PROBLEM TO WORK ON »
Looking at the records below, please say how many lines contain the word "will", as a bare number.

AVAILABLE DATA section start

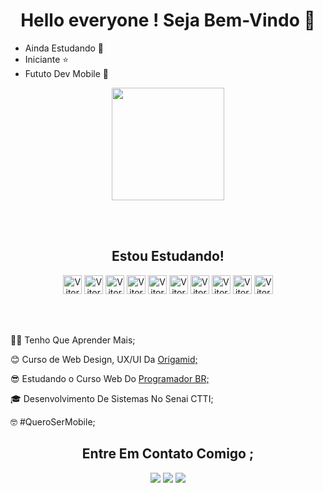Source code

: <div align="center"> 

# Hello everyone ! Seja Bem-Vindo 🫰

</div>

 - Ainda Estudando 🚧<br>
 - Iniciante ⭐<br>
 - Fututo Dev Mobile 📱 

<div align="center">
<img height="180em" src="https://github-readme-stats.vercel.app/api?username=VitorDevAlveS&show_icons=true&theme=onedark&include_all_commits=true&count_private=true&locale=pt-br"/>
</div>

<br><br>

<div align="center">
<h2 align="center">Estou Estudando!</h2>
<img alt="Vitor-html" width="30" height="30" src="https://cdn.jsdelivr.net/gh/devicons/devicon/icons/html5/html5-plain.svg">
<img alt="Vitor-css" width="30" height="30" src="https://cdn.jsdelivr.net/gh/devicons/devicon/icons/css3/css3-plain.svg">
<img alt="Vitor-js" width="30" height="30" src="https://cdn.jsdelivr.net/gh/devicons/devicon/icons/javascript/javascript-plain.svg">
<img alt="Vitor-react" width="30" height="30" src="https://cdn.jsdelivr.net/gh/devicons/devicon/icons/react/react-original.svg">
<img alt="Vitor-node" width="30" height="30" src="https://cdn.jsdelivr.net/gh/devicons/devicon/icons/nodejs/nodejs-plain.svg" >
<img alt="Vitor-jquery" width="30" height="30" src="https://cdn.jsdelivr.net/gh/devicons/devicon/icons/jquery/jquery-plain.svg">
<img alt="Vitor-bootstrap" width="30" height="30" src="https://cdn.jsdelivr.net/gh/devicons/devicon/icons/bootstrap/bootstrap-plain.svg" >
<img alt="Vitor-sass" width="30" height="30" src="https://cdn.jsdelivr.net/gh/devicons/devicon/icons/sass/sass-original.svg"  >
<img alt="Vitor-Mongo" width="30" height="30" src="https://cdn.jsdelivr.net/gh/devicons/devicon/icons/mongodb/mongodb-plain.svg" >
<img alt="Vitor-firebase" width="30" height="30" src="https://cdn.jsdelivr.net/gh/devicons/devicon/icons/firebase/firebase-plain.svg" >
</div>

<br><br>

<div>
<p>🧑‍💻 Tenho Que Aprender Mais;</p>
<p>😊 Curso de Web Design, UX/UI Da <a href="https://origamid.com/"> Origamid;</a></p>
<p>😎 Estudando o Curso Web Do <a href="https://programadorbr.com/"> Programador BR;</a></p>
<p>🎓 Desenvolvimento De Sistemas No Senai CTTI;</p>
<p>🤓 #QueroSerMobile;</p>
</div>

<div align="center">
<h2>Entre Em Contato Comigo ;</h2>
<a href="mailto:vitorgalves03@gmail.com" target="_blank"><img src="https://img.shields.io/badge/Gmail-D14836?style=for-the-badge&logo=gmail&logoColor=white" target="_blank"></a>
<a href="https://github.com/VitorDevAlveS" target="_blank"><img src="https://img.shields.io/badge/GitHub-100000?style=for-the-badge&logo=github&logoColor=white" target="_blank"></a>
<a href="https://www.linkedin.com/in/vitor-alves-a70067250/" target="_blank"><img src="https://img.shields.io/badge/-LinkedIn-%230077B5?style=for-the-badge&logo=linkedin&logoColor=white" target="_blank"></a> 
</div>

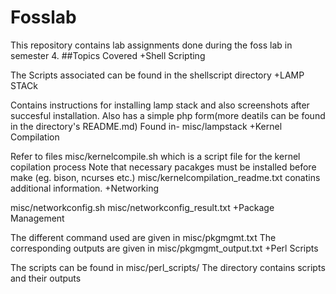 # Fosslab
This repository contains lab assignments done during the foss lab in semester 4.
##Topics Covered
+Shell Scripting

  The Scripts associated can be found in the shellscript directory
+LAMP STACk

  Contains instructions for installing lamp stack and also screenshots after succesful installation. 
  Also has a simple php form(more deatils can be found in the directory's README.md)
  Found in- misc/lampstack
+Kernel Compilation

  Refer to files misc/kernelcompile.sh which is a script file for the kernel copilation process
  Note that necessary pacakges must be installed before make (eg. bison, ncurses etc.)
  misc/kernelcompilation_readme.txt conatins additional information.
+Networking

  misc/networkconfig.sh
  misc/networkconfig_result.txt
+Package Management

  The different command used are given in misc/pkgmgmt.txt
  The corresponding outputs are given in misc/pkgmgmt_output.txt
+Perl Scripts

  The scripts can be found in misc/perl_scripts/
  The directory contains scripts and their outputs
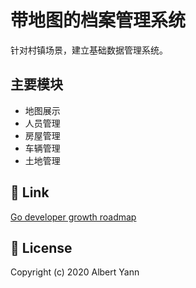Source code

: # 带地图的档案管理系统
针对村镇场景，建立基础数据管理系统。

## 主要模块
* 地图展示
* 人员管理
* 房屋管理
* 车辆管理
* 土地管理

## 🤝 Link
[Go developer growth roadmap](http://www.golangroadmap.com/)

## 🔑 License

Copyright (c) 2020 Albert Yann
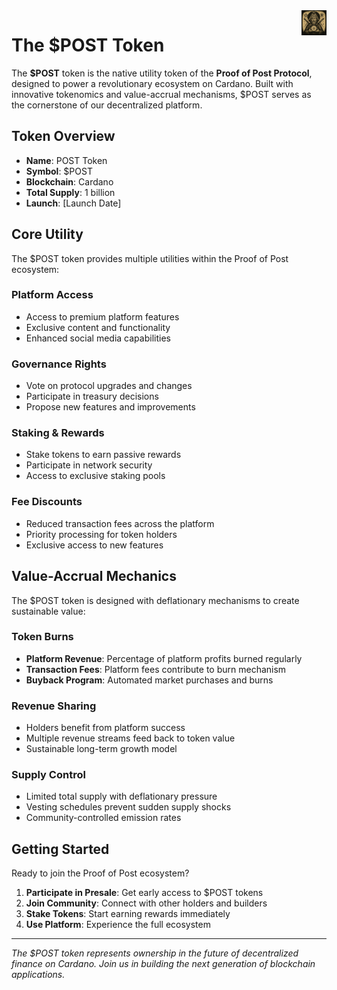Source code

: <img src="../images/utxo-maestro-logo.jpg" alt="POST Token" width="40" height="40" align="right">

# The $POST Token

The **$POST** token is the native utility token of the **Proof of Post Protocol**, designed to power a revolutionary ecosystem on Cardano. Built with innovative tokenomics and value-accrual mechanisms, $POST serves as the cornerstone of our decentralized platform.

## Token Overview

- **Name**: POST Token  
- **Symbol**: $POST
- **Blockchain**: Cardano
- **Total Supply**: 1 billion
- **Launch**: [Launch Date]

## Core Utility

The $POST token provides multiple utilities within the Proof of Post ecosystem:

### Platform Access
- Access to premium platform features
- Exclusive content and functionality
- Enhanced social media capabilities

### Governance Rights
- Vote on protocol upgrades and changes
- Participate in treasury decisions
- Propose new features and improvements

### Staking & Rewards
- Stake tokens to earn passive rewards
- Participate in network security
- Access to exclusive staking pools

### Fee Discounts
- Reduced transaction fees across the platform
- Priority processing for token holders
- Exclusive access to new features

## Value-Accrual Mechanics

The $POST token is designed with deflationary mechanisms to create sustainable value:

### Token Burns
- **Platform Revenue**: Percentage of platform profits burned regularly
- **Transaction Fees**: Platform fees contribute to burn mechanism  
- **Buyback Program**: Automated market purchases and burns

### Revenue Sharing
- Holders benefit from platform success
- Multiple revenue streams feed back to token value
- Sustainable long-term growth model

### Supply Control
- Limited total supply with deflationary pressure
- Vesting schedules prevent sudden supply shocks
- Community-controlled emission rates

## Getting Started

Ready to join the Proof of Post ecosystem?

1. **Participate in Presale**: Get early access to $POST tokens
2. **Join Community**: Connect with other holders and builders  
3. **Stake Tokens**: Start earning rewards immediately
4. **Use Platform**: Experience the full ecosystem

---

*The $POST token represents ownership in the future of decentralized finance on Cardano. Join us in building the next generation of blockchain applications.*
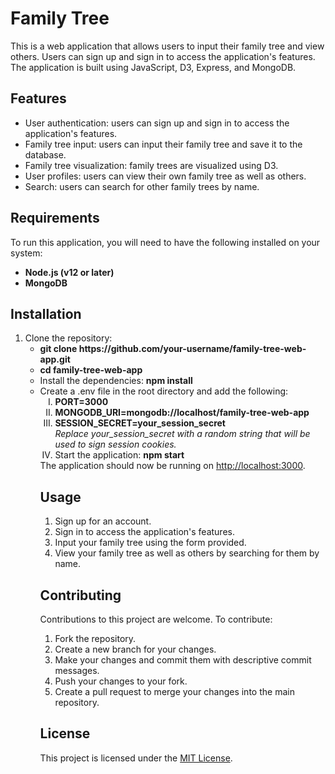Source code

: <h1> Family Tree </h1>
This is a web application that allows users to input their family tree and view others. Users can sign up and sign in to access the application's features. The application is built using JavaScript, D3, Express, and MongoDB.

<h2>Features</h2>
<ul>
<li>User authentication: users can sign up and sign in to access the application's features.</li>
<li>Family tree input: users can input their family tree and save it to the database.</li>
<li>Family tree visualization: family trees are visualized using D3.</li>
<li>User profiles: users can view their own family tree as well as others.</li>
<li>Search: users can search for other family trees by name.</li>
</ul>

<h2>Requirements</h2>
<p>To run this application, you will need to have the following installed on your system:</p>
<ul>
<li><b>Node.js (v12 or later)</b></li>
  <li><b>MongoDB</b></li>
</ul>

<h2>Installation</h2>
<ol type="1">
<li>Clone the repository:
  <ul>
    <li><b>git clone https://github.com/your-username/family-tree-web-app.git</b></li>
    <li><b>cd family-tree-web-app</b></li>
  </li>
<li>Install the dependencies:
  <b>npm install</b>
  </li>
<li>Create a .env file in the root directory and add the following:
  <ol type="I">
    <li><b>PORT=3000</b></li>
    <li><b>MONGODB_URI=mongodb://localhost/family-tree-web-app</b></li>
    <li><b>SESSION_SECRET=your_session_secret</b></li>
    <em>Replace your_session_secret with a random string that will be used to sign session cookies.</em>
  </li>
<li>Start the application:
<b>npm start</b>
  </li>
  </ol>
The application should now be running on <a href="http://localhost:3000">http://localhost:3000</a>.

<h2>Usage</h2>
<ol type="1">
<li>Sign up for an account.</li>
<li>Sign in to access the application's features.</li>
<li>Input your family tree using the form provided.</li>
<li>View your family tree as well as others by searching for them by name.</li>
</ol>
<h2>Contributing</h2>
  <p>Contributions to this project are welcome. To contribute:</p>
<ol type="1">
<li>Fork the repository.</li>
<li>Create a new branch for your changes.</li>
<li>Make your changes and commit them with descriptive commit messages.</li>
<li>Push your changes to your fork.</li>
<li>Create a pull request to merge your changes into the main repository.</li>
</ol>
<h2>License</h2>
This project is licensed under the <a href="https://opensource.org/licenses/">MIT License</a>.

AVAILABLE DATA section end

REPLY »
2